What Matters Most: An Essay on the Eve of Chemotherapy

by Frank Gaimari

The house is quiet tonight. There’s just one lamp on, trying its best to hold back the darkness, but honestly, it feels like the darkness is winning. Outside, life rolls on — cars pass by, someone walks their dog, and I can even hear a television down the hallway. But here in my condo, the silence feels heavy, like the house is holding its breath right along with me.

Two days ago, they put in my PICC line. It’s still sore, taped to my left upper arm, a constant reminder that this is real — that chemo isn’t just a word I’ll face in the future, but something that starts now.

Tomorrow is chemo. My first treatment. Just writing those words makes my stomach twist.

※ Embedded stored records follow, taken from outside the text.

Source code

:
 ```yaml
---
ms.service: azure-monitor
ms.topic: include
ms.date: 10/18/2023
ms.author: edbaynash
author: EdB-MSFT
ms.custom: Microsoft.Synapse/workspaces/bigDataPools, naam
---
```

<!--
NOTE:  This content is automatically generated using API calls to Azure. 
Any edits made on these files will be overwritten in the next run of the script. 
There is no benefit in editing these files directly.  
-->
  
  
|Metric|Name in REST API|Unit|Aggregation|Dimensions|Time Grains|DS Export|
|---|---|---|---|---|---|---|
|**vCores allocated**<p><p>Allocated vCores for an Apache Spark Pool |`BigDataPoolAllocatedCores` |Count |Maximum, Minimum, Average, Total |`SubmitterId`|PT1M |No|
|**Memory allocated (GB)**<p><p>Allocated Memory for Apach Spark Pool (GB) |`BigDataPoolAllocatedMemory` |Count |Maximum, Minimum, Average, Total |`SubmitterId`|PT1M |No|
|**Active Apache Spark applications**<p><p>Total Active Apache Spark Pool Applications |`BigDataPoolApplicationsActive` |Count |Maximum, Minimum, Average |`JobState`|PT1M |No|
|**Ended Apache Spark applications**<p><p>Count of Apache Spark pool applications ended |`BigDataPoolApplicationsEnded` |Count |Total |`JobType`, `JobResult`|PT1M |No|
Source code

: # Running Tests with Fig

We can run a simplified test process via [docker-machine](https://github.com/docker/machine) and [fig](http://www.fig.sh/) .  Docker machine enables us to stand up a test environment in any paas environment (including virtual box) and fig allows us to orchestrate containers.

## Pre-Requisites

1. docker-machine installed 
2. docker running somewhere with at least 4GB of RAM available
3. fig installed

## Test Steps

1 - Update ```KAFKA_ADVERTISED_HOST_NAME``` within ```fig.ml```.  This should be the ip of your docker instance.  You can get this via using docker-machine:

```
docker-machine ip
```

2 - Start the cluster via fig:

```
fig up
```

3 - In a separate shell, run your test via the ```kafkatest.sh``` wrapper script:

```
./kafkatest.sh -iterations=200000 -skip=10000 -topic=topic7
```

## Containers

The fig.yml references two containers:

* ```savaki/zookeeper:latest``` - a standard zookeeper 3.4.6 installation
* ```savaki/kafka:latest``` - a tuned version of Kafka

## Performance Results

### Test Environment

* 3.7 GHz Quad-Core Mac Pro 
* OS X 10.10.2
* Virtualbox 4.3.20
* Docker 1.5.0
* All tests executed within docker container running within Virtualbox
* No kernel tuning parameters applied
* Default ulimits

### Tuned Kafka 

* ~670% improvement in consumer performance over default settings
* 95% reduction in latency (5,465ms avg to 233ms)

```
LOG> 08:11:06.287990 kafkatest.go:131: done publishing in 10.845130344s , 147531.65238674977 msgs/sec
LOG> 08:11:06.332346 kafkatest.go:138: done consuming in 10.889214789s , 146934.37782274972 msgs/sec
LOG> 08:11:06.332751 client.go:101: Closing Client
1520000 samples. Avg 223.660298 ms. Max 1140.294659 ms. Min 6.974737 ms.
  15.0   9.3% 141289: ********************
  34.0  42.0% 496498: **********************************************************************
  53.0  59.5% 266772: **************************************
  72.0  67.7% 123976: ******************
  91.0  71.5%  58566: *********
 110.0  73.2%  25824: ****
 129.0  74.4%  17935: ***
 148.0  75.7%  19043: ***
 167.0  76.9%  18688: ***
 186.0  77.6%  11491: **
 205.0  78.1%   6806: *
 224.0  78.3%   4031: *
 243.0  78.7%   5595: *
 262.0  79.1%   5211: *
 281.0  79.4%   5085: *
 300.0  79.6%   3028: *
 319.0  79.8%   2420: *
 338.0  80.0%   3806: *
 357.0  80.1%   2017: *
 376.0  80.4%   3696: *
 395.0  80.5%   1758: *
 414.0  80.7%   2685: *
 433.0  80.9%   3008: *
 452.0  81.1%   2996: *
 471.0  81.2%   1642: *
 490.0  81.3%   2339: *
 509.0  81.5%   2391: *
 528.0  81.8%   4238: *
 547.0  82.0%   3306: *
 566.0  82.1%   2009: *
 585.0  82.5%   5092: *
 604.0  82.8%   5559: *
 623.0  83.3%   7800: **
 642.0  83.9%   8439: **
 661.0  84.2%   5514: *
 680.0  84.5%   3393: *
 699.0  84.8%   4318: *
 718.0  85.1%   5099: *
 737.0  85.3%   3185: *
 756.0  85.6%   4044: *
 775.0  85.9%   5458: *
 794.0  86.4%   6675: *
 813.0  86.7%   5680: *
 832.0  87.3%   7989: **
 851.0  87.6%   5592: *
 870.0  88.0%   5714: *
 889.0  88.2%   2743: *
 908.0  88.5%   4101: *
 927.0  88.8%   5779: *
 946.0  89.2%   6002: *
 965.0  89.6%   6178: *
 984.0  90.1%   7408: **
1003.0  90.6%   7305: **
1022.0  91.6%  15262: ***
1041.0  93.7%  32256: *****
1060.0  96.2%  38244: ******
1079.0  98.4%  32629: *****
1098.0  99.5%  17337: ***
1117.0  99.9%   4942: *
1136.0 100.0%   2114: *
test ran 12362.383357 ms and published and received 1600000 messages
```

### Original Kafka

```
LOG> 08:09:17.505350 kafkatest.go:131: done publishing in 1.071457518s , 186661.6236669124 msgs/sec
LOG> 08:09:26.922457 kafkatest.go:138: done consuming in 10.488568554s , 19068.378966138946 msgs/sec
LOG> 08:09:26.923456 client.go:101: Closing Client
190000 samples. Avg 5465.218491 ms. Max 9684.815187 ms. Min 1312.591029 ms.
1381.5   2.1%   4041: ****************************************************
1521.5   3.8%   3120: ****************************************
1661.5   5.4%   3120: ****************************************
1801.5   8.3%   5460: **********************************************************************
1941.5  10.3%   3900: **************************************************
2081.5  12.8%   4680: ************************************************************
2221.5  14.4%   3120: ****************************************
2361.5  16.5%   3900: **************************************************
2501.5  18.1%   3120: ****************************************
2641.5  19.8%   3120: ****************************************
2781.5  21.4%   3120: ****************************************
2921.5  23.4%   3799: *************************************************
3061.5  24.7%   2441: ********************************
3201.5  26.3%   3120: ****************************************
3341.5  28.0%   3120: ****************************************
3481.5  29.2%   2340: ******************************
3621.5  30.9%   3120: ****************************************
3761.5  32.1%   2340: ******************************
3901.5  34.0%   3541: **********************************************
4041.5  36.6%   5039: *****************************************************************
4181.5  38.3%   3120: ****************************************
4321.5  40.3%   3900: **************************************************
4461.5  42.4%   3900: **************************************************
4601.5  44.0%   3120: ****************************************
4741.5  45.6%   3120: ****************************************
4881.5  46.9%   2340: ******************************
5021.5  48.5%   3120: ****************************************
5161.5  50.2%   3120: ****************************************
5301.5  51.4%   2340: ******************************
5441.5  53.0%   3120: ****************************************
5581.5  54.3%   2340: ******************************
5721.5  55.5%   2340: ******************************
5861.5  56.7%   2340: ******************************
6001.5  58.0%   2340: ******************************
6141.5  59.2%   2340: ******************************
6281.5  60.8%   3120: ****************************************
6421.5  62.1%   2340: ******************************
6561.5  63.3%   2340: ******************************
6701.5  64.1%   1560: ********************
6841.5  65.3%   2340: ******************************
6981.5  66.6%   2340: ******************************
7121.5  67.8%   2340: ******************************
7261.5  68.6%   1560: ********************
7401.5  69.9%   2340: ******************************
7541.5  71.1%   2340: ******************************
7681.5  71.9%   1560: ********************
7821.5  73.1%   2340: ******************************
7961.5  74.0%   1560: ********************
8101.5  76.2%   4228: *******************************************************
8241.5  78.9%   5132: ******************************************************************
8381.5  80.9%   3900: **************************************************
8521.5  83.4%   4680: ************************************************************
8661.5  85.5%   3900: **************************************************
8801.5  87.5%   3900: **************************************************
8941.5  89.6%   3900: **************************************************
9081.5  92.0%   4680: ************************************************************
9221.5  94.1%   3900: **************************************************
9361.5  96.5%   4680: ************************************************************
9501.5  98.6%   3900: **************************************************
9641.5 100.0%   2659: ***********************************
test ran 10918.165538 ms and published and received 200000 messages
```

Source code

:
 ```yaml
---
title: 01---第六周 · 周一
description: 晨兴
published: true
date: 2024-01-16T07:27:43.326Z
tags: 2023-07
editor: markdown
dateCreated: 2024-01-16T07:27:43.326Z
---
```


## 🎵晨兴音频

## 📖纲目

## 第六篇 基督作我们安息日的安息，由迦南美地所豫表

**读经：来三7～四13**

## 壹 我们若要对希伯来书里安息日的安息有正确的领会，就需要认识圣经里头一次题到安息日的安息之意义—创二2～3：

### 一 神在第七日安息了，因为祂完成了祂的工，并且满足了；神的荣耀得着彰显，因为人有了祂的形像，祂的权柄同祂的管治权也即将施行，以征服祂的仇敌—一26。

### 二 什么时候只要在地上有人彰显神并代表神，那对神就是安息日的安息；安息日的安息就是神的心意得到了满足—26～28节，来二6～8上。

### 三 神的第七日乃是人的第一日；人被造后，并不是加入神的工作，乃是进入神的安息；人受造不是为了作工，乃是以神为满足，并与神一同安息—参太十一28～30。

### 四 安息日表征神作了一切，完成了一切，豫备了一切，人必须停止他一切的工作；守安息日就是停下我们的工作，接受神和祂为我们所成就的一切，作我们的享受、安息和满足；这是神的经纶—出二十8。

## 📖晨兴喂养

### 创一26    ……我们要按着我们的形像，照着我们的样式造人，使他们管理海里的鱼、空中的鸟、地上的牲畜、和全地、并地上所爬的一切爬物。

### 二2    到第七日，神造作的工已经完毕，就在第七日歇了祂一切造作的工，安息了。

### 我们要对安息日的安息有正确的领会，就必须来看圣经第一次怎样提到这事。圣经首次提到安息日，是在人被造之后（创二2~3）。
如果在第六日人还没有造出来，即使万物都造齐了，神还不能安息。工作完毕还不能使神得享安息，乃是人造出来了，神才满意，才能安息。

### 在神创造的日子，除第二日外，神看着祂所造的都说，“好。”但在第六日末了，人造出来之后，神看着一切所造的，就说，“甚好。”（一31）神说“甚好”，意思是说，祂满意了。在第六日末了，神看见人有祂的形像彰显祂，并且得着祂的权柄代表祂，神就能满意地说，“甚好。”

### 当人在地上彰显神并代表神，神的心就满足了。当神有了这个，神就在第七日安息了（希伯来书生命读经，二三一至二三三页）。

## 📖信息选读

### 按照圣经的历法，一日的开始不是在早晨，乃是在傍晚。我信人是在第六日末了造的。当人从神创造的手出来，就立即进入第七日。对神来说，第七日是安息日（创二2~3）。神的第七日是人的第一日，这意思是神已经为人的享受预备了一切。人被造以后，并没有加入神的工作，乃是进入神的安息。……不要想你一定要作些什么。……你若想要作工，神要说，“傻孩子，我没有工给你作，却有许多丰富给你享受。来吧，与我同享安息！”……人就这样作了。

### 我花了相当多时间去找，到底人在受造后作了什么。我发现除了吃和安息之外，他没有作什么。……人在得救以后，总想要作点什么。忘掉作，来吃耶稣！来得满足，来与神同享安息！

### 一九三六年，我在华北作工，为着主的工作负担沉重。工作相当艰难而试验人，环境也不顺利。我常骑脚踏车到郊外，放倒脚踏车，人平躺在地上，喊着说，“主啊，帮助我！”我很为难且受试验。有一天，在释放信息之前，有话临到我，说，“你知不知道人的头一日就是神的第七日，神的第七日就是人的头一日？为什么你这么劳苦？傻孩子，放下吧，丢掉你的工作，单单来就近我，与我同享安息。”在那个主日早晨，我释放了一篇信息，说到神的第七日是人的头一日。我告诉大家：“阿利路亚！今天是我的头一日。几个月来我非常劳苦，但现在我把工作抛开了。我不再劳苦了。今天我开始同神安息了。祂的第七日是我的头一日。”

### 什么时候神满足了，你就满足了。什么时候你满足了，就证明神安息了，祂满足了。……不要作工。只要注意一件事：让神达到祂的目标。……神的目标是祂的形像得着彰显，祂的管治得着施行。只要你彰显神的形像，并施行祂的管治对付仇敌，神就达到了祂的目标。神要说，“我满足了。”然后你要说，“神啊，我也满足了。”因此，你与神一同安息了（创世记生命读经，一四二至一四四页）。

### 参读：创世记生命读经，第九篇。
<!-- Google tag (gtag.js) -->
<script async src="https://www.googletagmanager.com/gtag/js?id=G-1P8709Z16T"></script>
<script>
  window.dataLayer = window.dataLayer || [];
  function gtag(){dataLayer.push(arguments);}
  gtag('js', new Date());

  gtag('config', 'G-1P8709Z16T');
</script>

I should probably say this — writing is my therapy. Putting these words down helps me sort through the mess in my head. It’s how I make sense of all these big feelings. Sometimes, writing is the only way I can face what’s really going on. It lets me breathe.

I won’t lie — I’m scared. Really scared. Fear feels cold and heavy, settling in my bones and refusing to leave. It’s been hanging around for weeks, always in the background, but tonight it’s front and center. Every time I close my eyes, fear serves up new images of what might come next. The unknown stretches out in front of me, and here I am at the edge, shaking.

Sometimes, my body hardly feels like mine anymore. This thing, Hairy Cell Leukemia, has taken over so much of it. It’s actually an extremely rare kind of leukemia — so rare, it blows my mind that I have it. What a strange name for something that’s flipped my entire world upside down. I’m so tired all the time, like I’m hauling invisible weights. I get out of breath just climbing stairs. My spleen is swollen, a constant, uncomfortable reminder that things aren’t right inside me. Nausea comes in waves, and sometimes it just lingers, making me wish I could feel normal for five minutes. Being sick is my new normal — a running list of what I can’t do or enjoy right now.

At first, when I got the diagnosis, it felt like this disease barged into my life and stole everything I was looking forward to — my plans, my energy, any sense of certainty about the future. It’s been a long stretch of canceled things, of trying to talk but not having the words, of silence when I need answers I can’t find. But strangely, in all the space left by what’s been taken away, something else has started to grow. Maybe it’s clarity.

When you stare your own mortality in the face, all the little things suddenly don’t matter. I’m aware — sometimes painfully, sometimes beautifully aware — of how precious each day is. Just being able to breathe without thinking about it or feeling okay for a couple of hours feels huge. This leukemia has taken a lot, but it’s also forced me to really think about what matters.

And you know what? It’s people. It’s the look my husband gives me when our hands touch, the soft sound of our dogs shifting and snoring in the next room. It’s sharing a quiet moment with an old friend and feeling understood. I see love everywhere now, even when it’s mixed in with fear and worry. Before, a conversation was just talk — now, every “I love you,” every hug, every shared story is a lifeline. We talk about things that matter, because suddenly we know we can’t take any of this for granted.

My cancer group therapy has also become a lifeline for me. Knowing there are people out there who really get what I’m feeling has made all the difference. I’d honestly be lost without them, and because of their support. Their understanding lifts me when I feel alone, helping me believe that brighter moments are possible, even in the middle of all this.

So here I am tonight, scared about whatever’s waiting for me in that treatment chair tomorrow. But I’m feeling something else too — gratitude. I’m grateful for the doctors and nurses, for the science that’s brought me this far. But most of all, I’m thankful for my people, my family, my friends — everyone who keeps me anchored through the storm. They’re the reason I’ll roll up my sleeve, take a deep breath, and start this fight.

I don’t know what comes next. There will be bad days, days when I’m so tired and sick that it feels impossible. But I won’t have to face it alone. If nothing else, this journey has shown me what strength really is, and how powerful love can be. Tonight, on the night before chemo, I’m terrified. But I know exactly what I’m fighting for. And somehow, that makes me believe I can get through anything.